C’est en pleine nuit que Nicolas Hermann trouve l’inspiration. Dans la pénombre, le photographe français compose des récits mystiques s’affranchissant du concret pour sonder l’obscurité de notre imaginaire.
Le soleil se couche, les rêves s’emparent du réel. Les sculptures prennent vie, les lueurs des étoiles traçant des courbes sur la pierre. Les troncs se font serpents, et les fruits se teintent de nuances vénéneuses. Les silhouettes – anonymes, toujours – émergent de l’obscurité, figures spectrales, éclats d’un réel que l’on se plaît à oublier. C’est au cœur de cet univers, nourri par la littérature gothique de Bram Stocker et d’Edgar Allan Poe, l’expressionnisme de Fritz Lang ou encore le mysticisme de David Lynch qu’évolue Nicolas Hermann. Ancien agent immobilier, l’artiste visuel a naturellement transité vers le médium photographique lorsqu’il a réalisé son « besoin d’exprimer quelque chose de plus profond, de plus radical ». Un virage loin de l’ordinaire où ses sens et ses intuitions se répondent, ne pouvant plus s’appuyer sur des repères engloutis par la nuit noire.
« J’invite le public à plonger dans une sphère où les êtres et les objets sont transfigurés, où les repères familiers sont réinterprétés. Cette démarche donne naissance à des œuvres qui provoquent la réflexion personnelle et éveille les émotions, créant des ponts avec des mémoires ancestrales. J’entends immerger le·a specteurice dans une expérience captivante, le·a guidant vers une réflexion approfondie sur notre connexion au monde et à autrui », confie-t-il. Une réflexion qu’il développe à travers des œuvres hybrides où se conjuguent images fixes et en mouvement et installations sonores. Là, immergé·es dans cette sphère créative d’où s’échappent des fragments d’imaginaires, des bribes d’émotions, les regardeur·ses ne peuvent que questionner leur propre perception.
S’arracher de ses repères
Un arbre millénaire aux branches nues, un sanctuaire déserté, un éclairage cramoisi s’échappant d’une fenêtre… Dans les photographies de Nicolas Hermann, on ne trouve que des suppositions, des ébauches de narration nous invitant à entamer notre propre errance. Inspiré par le concept de « l’instant nuital », imaginé par la philosophe Baldine Saint Girons – qui évoque l’éclat de la nuit et entend éveiller l’idée du destin – l’artiste « [s]’immisce dans les mythes, le nocturne et le cosmos pour en manifester l’essence transcendantale, au-delà du tangible ». Du crépuscule, il retient les nuances subtiles, aux frontières d’un monochrome venant trancher l’enveloppe du réalisme pour convoquer l’introspection.

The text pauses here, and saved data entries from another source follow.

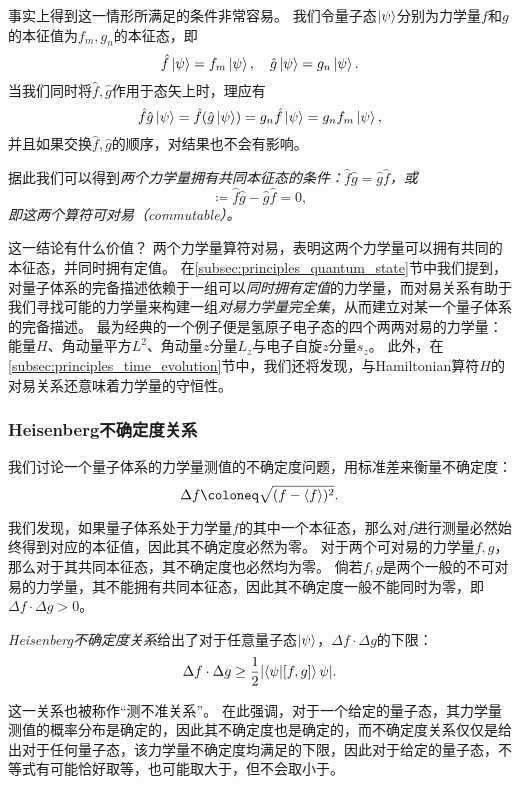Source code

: 事实上得到这一情形所满足的条件非常容易。
我们令量子态$\ket{\psi}$分别为力学量$f$和$g$的本征值为$f_m, g_n$的本征态，即
\begin{equation}
    \hat{f}\ket{\psi} = f_m\ket{\psi},\quad \hat{g}\ket{\psi} = g_n\ket{\psi}.
\end{equation}
当我们同时将$\hat{f},\hat{g}$作用于态矢上时，理应有
\begin{equation}
    \hat{f}\hat{g}\ket{\psi} = \hat{f}(\hat{g}\ket{\psi}) = g_n \hat{f}\ket{\psi} = g_n f_m \ket{\psi},
\end{equation}
并且如果交换$\hat{f},\hat{g}$的顺序，对结果也不会有影响。
\begin{tcolorbox}
据此我们可以得到\emph{两个力学量拥有共同本征态的条件：}$\hat{f}\hat{g}=\hat{g}\hat{f}$\emph{，或}
\begin{equation}
    [f,g] \coloneq \hat{f}\hat{g}-\hat{g}\hat{f} = 0,
\end{equation}
\emph{即这两个算符可对易（commutable）。}
\end{tcolorbox}

这一结论有什么价值？
两个力学量算符对易，表明这两个力学量可以拥有共同的本征态，并同时拥有定值。
在\ref{subsec:principles_quantum_state}节中我们提到，对量子体系的完备描述依赖于一组可以\emph{同时拥有定值}的力学量，而对易关系有助于我们寻找可能的力学量来构建一组\emph{对易力学量完全集}，从而建立对某一个量子体系的完备描述。
最为经典的一个例子便是氢原子电子态的四个两两对易的力学量：能量$H$、角动量平方$L^2$、角动量$z$分量$L_z$与电子自旋$z$分量$s_z$。
此外，在\ref{subsec:principles_time_evolution}节中，我们还将发现，与Hamiltonian算符$H$的对易关系还意味着力学量的守恒性。

\subsubsection{Heisenberg不确定度关系}

我们讨论一个量子体系的力学量测值的不确定度问题，用标准差来衡量不确定度：
\begin{equation}
    \Delta f \coloneq \sqrt{(f-\expval{f})^2}.
\end{equation}

我们发现，如果量子体系处于力学量$f$的其中一个本征态，那么对$f$进行测量必然始终得到对应的本征值，因此其不确定度必然为零。
对于两个可对易的力学量$f,g$，那么对于其共同本征态，其不确定度也必然均为零。
倘若$f,g$是两个一般的不可对易的力学量，其不能拥有共同本征态，因此其不确定度一般不能同时为零，即$\Delta f \cdot \Delta g > 0$。
\begin{tcolorbox}
\emph{Heisenberg不确定度关系}给出了对于任意量子态$\ket{\psi}$，$\Delta f \cdot \Delta g$的下限：
\begin{equation}
    \label{eq:principle_uncertainty_relation}
    \Delta f \cdot \Delta g \geq \frac12 \abs{\braket{\psi}{[f,g]}{\psi}}.
\end{equation}
\end{tcolorbox}
这一关系也被称作“测不准关系”。
在此强调，对于一个给定的量子态，其力学量测值的概率分布是确定的，因此其不确定度也是确定的，而不确定度关系仅仅是给出对于任何量子态，该力学量不确定度均满足的下限，因此对于给定的量子态，不等式有可能恰好取等，也可能取大于，但不会取小于。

Puis, il déchire l’obscurité totale à coup d’éclairages artificiels et révèle « la vibrance des couleurs cachées, créant des images qui naviguent entre le rêve, le fantastique et le fantasmagorique ».

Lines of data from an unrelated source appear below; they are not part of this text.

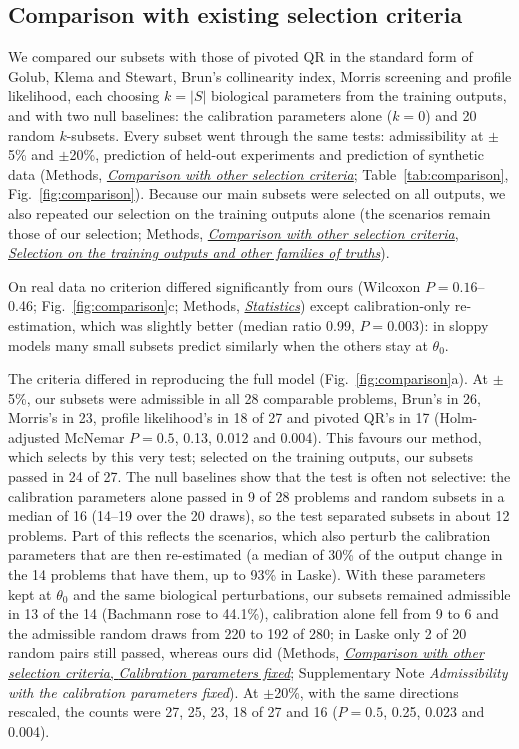 \documentclass[pdflatex,sn-nature]{sn-jnl}
\theoremstyle{plain}
\newcommand{\mref}[2]{\hyperref[#1]{#2}}
\begin{document}
\subsection*{Comparison with existing selection criteria}\label{sec:comparison}

We compared our subsets with those of pivoted QR in the standard form of Golub, Klema and Stewart\cite{bib57,bib40}, Brun's collinearity index\cite{bib9}, Morris screening\cite{bib23} and profile likelihood\cite{bib24,bib37}, each choosing $k=|S|$ biological parameters from the training outputs, and with two null baselines: the calibration parameters alone ($k=0$) and 20 random $k$-subsets. Every subset went through the same tests: admissibility at $\pm$5\% and $\pm$20\%, prediction of held-out experiments and prediction of synthetic data (Methods, \mref{met:comparison}{\emph{Comparison with other selection criteria}}; Table~\ref{tab:comparison}, Fig.~\ref{fig:comparison}). Because our main subsets were selected on all outputs, we also repeated our selection on the training outputs alone (the scenarios remain those of our selection; Methods, \mref{met:comp-train}{\emph{Comparison with other selection criteria}, \emph{Selection on the training outputs and other families of truths}}).

On real data no criterion differed significantly from ours (Wilcoxon $P=0.16$--0.46; Fig.~\ref{fig:comparison}c; Methods, \mref{met:stats}{\emph{Statistics}}) except calibration-only re-estimation, which was slightly better (median ratio 0.99, $P=0.003$): in sloppy models\cite{bib15} many small subsets predict similarly when the others stay at $\theta_0$.

The criteria differed in reproducing the full model (Fig.~\ref{fig:comparison}a). At $\pm$5\%, our subsets were admissible in all 28 comparable problems, Brun's in 26, Morris's in 23, profile likelihood's in 18 of 27 and pivoted QR's in 17 (Holm-adjusted McNemar $P=0.5$, 0.13, 0.012 and 0.004). This favours our method, which selects by this very test; selected on the training outputs, our subsets passed in 24 of 27. The null baselines show that the test is often not selective: the calibration parameters alone passed in 9 of 28 problems and random subsets in a median of 16 (14--19 over the 20 draws), so the test separated subsets in about 12 problems. Part of this reflects the scenarios, which also perturb the calibration parameters that are then re-estimated (a median of 30\% of the output change in the 14 problems that have them, up to 93\% in Laske). With these parameters kept at $\theta_0$ and the same biological perturbations, our subsets remained admissible in 13 of the 14 (Bachmann rose to 44.1\%), calibration alone fell from 9 to 6 and the admissible random draws from 220 to 192 of 280; in Laske only 2 of 20 random pairs still passed, whereas ours did (Methods, \mref{met:comp-cal}{\emph{Comparison with other selection criteria}, \emph{Calibration parameters fixed}}; Supplementary Note \textit{Admissibility with the calibration parameters fixed}). At $\pm$20\%, with the same directions rescaled, the counts were 27, 25, 23, 18 of 27 and 16 ($P=0.5$, 0.25, 0.023 and 0.004).
\end{document}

Au détour de ses voyages – qu’il perçoit comme « des catalyseurs de découvertes et de surprises » – l’auteur s’arrache de ses repères et laisse l’état d’éveil propre à la découverte d’un espace prendre le pas sur la raison. Là, dans ces territoires inconnus, il déambule, se perd, laisse le hasard guider ses pas – vers les autres, vers le mystère. Des rencontres de minuit aux errances guidées par les astres, Nicolas Hermann ne cesse de capter les résonances de chimères qui ne se révèlent qu’à la nuit tombée. Celles qui murmurent leurs histoires sur son passage et hantent ses pas comme son esprit. Ses « médiateurices, muses ou conteur·ses qui affinent [s]a vision et [s]on expression des scènes capturées ». Ce n’est que nourri par ces interactions qu’il compose ensuite des récits nébuleux d’où s’échappent quelques lueurs – le reflet d’un flash sur une boule à facette, les écailles d’une carpe ou l’œil orangé d’un perroquet. Et ce sont ces miroitements qui saisissent notre inconscient pour mieux l’ancrer dans ces terres paradoxales. Captant notre regard, ils éclairent un chemin dans les méandres d’une pénombre pleine de promesses, comme un avant-goût du plaisir que l’on prendra à s’y perdre.
Nicolas Hermann présentera Les rêves ont-ils des titres ?, fruit d’un travail artistique réalisé dans le cadre de la résidence Ardelim, le 17 mai 2024 à l’église Saint-Étienne de Beaugency (45).